<<<<

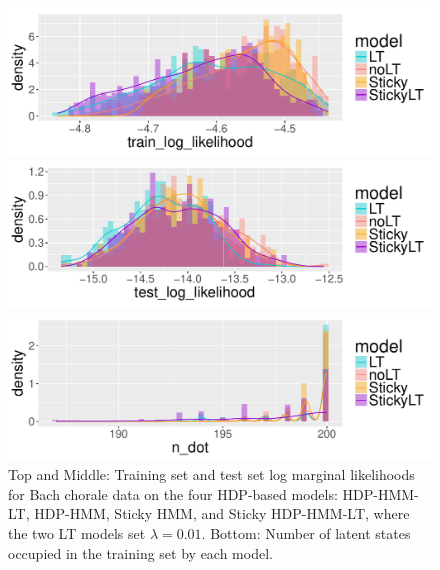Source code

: \begin{figure}[tb]
\begin{center}
  \centerline{\includegraphics[width = 0.75\columnwidth]{fig/music/bach/lambda0p01/train_log_likelihood_density.pdf}}
  \centerline{\includegraphics[width = 0.75\columnwidth]{fig/music/bach/lambda0p01/test_log_likelihood_density.pdf}}
  \centerline{\includegraphics[width = 0.75\columnwidth]{fig/music/bach/lambda0p01/n_dot_density.pdf}}
\caption{Top and Middle: Training set and test set log marginal likelihoods for Bach
  chorale data on the four HDP-based models: HDP-HMM-LT, HDP-HMM,
  Sticky HMM, and Sticky HDP-HMM-LT, where the two LT models set
  $\lambda = 0.01$.  Bottom: Number of latent states
  occupied in the training set by each model. \label{fig:bach-hyperparameter-lambda0p01}
}
\end{center}
\end{figure}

>>>>

* The task *
Look through the material and copy each line that has "includegraphics".

* Your solution *
  \centerline{\includegraphics[width = 0.75\columnwidth]{fig/music/bach/lambda0p01/train_log_likelihood_density.pdf}}
  \centerline{\includegraphics[width = 0.75\columnwidth]{fig/music/bach/lambda0p01/test_log_likelihood_density.pdf}}
  \centerline{\includegraphics[width = 0.75\columnwidth]{fig/music/bach/lambda0p01/n_dot_density.pdf}}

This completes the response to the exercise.